*Work to be completed*. Please state how many lines of the records hold the string "diets", giving nothing but the number.
————
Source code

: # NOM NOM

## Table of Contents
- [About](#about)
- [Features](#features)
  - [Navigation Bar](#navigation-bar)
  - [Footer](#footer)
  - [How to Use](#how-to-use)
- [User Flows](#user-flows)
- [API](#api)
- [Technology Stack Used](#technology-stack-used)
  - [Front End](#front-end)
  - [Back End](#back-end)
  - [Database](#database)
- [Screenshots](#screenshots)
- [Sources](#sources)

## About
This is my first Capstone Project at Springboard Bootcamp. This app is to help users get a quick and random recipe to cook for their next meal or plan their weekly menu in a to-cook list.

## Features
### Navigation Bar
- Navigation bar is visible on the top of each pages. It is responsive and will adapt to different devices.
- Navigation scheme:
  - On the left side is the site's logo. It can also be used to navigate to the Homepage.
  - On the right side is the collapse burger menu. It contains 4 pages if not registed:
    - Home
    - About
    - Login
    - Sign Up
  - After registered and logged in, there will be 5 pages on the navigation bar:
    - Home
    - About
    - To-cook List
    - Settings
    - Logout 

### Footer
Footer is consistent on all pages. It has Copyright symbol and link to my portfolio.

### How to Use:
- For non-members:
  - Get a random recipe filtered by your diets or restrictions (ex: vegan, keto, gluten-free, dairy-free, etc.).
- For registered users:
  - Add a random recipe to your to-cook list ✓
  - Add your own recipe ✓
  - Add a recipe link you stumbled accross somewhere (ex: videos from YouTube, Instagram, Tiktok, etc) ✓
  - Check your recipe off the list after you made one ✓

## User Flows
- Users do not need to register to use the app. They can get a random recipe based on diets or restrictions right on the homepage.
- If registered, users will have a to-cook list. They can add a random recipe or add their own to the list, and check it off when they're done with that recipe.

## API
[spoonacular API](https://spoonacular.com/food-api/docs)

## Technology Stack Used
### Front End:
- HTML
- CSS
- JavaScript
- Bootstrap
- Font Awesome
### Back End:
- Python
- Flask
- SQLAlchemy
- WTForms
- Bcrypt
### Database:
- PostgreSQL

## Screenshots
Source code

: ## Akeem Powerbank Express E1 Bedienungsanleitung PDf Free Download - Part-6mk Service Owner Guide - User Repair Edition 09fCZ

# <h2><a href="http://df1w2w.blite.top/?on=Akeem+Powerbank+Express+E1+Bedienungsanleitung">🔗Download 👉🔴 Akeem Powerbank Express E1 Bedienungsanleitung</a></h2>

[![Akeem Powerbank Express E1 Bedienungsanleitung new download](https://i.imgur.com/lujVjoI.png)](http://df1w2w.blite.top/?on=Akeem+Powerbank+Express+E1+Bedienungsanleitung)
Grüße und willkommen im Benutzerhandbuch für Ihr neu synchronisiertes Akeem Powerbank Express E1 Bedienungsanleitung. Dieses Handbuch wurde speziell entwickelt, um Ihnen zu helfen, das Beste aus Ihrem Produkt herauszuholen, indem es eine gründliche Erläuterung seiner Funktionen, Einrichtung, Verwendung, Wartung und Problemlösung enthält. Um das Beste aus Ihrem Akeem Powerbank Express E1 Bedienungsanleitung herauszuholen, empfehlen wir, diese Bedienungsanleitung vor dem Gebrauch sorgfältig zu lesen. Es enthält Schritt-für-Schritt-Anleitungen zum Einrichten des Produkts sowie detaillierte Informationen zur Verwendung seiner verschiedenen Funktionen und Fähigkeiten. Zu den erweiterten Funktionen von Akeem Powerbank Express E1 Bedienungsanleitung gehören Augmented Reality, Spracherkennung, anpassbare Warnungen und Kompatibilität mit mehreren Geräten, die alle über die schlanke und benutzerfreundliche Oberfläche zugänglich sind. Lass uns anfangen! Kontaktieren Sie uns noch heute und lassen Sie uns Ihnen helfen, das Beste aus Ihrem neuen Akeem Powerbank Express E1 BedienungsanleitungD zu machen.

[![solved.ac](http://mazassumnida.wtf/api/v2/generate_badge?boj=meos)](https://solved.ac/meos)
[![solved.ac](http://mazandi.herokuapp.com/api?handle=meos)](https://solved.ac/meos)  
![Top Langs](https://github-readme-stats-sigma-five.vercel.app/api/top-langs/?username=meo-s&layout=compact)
————
*Result for this task*. 2